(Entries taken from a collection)

━━━━━━━━━━━━━━━━━━━━

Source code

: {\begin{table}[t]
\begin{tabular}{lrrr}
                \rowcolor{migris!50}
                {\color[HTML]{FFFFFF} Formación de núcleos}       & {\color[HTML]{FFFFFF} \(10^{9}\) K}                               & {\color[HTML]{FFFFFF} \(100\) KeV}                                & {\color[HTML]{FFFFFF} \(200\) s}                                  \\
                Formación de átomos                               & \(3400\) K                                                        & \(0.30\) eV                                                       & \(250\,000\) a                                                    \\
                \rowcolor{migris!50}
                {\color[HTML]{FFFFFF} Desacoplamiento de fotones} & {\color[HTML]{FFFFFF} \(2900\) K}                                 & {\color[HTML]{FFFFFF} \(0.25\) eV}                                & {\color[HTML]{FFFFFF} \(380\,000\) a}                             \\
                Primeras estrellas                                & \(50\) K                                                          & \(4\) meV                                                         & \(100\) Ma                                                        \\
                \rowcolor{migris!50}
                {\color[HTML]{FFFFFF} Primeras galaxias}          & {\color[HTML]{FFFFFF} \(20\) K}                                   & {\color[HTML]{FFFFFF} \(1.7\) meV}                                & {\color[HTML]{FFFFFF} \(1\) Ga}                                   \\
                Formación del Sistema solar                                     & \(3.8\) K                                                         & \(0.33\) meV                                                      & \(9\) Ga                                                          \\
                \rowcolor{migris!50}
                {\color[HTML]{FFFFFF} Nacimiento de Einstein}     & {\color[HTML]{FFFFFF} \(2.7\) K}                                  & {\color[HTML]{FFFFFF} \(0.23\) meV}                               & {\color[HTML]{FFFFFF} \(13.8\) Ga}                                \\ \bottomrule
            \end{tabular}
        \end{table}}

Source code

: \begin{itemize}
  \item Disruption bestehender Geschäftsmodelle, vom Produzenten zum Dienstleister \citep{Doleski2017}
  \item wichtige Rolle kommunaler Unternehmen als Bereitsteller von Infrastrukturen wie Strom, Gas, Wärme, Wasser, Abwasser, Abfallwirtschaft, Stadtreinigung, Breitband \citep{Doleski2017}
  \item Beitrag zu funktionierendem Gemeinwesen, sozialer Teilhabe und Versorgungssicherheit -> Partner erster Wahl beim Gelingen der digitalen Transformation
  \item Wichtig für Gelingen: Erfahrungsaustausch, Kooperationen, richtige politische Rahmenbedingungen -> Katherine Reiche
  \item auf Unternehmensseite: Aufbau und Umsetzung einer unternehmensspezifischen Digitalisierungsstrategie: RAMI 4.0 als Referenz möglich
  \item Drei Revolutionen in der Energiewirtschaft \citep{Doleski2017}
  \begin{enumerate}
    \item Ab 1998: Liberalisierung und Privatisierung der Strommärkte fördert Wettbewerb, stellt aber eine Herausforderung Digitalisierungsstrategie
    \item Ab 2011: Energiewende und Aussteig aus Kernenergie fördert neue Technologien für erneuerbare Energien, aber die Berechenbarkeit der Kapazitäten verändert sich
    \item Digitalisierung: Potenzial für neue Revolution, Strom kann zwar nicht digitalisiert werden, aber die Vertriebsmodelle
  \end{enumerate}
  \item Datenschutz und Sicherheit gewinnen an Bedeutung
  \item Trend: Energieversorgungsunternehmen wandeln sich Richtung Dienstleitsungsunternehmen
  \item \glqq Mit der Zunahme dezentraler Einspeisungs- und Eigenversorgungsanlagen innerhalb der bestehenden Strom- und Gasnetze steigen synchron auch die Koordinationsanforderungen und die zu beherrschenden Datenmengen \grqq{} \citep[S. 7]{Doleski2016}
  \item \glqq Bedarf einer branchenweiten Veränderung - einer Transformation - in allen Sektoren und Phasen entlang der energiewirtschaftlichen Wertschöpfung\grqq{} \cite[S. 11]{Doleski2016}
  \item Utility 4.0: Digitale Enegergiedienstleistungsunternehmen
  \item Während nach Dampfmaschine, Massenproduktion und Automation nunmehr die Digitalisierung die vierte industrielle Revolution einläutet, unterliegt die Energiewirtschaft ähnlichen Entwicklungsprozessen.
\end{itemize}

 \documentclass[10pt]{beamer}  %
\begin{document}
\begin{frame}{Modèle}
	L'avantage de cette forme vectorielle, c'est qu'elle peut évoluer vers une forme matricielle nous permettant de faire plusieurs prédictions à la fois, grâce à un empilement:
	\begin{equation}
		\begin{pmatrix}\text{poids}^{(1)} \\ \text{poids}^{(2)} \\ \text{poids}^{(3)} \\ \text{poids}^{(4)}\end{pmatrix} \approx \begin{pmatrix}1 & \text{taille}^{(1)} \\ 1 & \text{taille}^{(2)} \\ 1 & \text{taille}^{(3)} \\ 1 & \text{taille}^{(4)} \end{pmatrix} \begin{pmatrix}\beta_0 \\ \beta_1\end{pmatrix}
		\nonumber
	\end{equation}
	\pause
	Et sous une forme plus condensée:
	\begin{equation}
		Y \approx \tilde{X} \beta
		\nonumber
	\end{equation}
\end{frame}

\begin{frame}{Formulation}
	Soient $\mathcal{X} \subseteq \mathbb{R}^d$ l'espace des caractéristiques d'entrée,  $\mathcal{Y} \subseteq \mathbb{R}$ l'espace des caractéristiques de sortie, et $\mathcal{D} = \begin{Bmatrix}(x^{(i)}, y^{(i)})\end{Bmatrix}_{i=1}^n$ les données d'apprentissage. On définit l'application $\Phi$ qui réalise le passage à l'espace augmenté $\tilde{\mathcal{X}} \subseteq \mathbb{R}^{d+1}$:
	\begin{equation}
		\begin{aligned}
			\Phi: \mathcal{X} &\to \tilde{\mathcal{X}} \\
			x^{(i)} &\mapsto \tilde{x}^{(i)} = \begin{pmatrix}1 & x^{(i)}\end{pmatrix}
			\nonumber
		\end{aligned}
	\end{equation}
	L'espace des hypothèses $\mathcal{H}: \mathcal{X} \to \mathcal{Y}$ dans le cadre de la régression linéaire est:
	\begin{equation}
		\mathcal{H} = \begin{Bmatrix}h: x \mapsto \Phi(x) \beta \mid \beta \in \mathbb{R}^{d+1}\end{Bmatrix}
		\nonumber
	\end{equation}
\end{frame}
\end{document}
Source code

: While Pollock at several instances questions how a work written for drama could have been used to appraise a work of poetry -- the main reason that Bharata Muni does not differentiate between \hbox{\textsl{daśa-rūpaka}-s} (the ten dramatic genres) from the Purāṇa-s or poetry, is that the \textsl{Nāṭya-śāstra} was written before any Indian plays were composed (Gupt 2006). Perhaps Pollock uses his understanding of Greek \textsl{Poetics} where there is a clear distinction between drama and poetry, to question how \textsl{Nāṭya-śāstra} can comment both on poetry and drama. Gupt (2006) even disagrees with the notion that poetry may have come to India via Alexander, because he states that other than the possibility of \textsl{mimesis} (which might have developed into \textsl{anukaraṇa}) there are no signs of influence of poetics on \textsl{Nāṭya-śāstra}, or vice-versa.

━━━━━━━━━━━━━━━━━━━━

**What to work on**. The only acceptable answer is the full set of entries, repeated exactly.

**Answer below**.
Source code

: {\begin{table}[t]
\begin{tabular}{lrrr}
                \rowcolor{migris!50}
                {\color[HTML]{FFFFFF} Formación de núcleos}       & {\color[HTML]{FFFFFF} \(10^{9}\) K}                               & {\color[HTML]{FFFFFF} \(100\) KeV}                                & {\color[HTML]{FFFFFF} \(200\) s}                                  \\
                Formación de átomos                               & \(3400\) K                                                        & \(0.30\) eV                                                       & \(250\,000\) a                                                    \\
                \rowcolor{migris!50}
                {\color[HTML]{FFFFFF} Desacoplamiento de fotones} & {\color[HTML]{FFFFFF} \(2900\) K}                                 & {\color[HTML]{FFFFFF} \(0.25\) eV}                                & {\color[HTML]{FFFFFF} \(380\,000\) a}                             \\
                Primeras estrellas                                & \(50\) K                                                          & \(4\) meV                                                         & \(100\) Ma                                                        \\
                \rowcolor{migris!50}
                {\color[HTML]{FFFFFF} Primeras galaxias}          & {\color[HTML]{FFFFFF} \(20\) K}                                   & {\color[HTML]{FFFFFF} \(1.7\) meV}                                & {\color[HTML]{FFFFFF} \(1\) Ga}                                   \\
                Formación del Sistema solar                                     & \(3.8\) K                                                         & \(0.33\) meV                                                      & \(9\) Ga                                                          \\
                \rowcolor{migris!50}
                {\color[HTML]{FFFFFF} Nacimiento de Einstein}     & {\color[HTML]{FFFFFF} \(2.7\) K}                                  & {\color[HTML]{FFFFFF} \(0.23\) meV}                               & {\color[HTML]{FFFFFF} \(13.8\) Ga}                                \\ \bottomrule
            \end{tabular}
        \end{table}}

Source code

: \begin{itemize}
  \item Disruption bestehender Geschäftsmodelle, vom Produzenten zum Dienstleister \citep{Doleski2017}
  \item wichtige Rolle kommunaler Unternehmen als Bereitsteller von Infrastrukturen wie Strom, Gas, Wärme, Wasser, Abwasser, Abfallwirtschaft, Stadtreinigung, Breitband \citep{Doleski2017}
  \item Beitrag zu funktionierendem Gemeinwesen, sozialer Teilhabe und Versorgungssicherheit -> Partner erster Wahl beim Gelingen der digitalen Transformation
  \item Wichtig für Gelingen: Erfahrungsaustausch, Kooperationen, richtige politische Rahmenbedingungen -> Katherine Reiche
  \item auf Unternehmensseite: Aufbau und Umsetzung einer unternehmensspezifischen Digitalisierungsstrategie: RAMI 4.0 als Referenz möglich
  \item Drei Revolutionen in der Energiewirtschaft \citep{Doleski2017}
  \begin{enumerate}
    \item Ab 1998: Liberalisierung und Privatisierung der Strommärkte fördert Wettbewerb, stellt aber eine Herausforderung Digitalisierungsstrategie
    \item Ab 2011: Energiewende und Aussteig aus Kernenergie fördert neue Technologien für erneuerbare Energien, aber die Berechenbarkeit der Kapazitäten verändert sich
    \item Digitalisierung: Potenzial für neue Revolution, Strom kann zwar nicht digitalisiert werden, aber die Vertriebsmodelle
  \end{enumerate}
  \item Datenschutz und Sicherheit gewinnen an Bedeutung
  \item Trend: Energieversorgungsunternehmen wandeln sich Richtung Dienstleitsungsunternehmen
  \item \glqq Mit der Zunahme dezentraler Einspeisungs- und Eigenversorgungsanlagen innerhalb der bestehenden Strom- und Gasnetze steigen synchron auch die Koordinationsanforderungen und die zu beherrschenden Datenmengen \grqq{} \citep[S. 7]{Doleski2016}
  \item \glqq Bedarf einer branchenweiten Veränderung - einer Transformation - in allen Sektoren und Phasen entlang der energiewirtschaftlichen Wertschöpfung\grqq{} \cite[S. 11]{Doleski2016}
  \item Utility 4.0: Digitale Enegergiedienstleistungsunternehmen
  \item Während nach Dampfmaschine, Massenproduktion und Automation nunmehr die Digitalisierung die vierte industrielle Revolution einläutet, unterliegt die Energiewirtschaft ähnlichen Entwicklungsprozessen.
\end{itemize}

 \documentclass[10pt]{beamer}  %
\begin{document}
\begin{frame}{Modèle}
	L'avantage de cette forme vectorielle, c'est qu'elle peut évoluer vers une forme matricielle nous permettant de faire plusieurs prédictions à la fois, grâce à un empilement:
	\begin{equation}
		\begin{pmatrix}\text{poids}^{(1)} \\ \text{poids}^{(2)} \\ \text{poids}^{(3)} \\ \text{poids}^{(4)}\end{pmatrix} \approx \begin{pmatrix}1 & \text{taille}^{(1)} \\ 1 & \text{taille}^{(2)} \\ 1 & \text{taille}^{(3)} \\ 1 & \text{taille}^{(4)} \end{pmatrix} \begin{pmatrix}\beta_0 \\ \beta_1\end{pmatrix}
		\nonumber
	\end{equation}
	\pause
	Et sous une forme plus condensée:
	\begin{equation}
		Y \approx \tilde{X} \beta
		\nonumber
	\end{equation}
\end{frame}

\begin{frame}{Formulation}
	Soient $\mathcal{X} \subseteq \mathbb{R}^d$ l'espace des caractéristiques d'entrée,  $\mathcal{Y} \subseteq \mathbb{R}$ l'espace des caractéristiques de sortie, et $\mathcal{D} = \begin{Bmatrix}(x^{(i)}, y^{(i)})\end{Bmatrix}_{i=1}^n$ les données d'apprentissage. On définit l'application $\Phi$ qui réalise le passage à l'espace augmenté $\tilde{\mathcal{X}} \subseteq \mathbb{R}^{d+1}$:
	\begin{equation}
		\begin{aligned}
			\Phi: \mathcal{X} &\to \tilde{\mathcal{X}} \\
			x^{(i)} &\mapsto \tilde{x}^{(i)} = \begin{pmatrix}1 & x^{(i)}\end{pmatrix}
			\nonumber
		\end{aligned}
	\end{equation}
	L'espace des hypothèses $\mathcal{H}: \mathcal{X} \to \mathcal{Y}$ dans le cadre de la régression linéaire est:
	\begin{equation}
		\mathcal{H} = \begin{Bmatrix}h: x \mapsto \Phi(x) \beta \mid \beta \in \mathbb{R}^{d+1}\end{Bmatrix}
		\nonumber
	\end{equation}
\end{frame}
\end{document}
Source code

: While Pollock at several instances questions how a work written for drama could have been used to appraise a work of poetry -- the main reason that Bharata Muni does not differentiate between \hbox{\textsl{daśa-rūpaka}-s} (the ten dramatic genres) from the Purāṇa-s or poetry, is that the \textsl{Nāṭya-śāstra} was written before any Indian plays were composed (Gupt 2006). Perhaps Pollock uses his understanding of Greek \textsl{Poetics} where there is a clear distinction between drama and poetry, to question how \textsl{Nāṭya-śāstra} can comment both on poetry and drama. Gupt (2006) even disagrees with the notion that poetry may have come to India via Alexander, because he states that other than the possibility of \textsl{mimesis} (which might have developed into \textsl{anukaraṇa}) there are no signs of influence of poetics on \textsl{Nāṭya-śāstra}, or vice-versa.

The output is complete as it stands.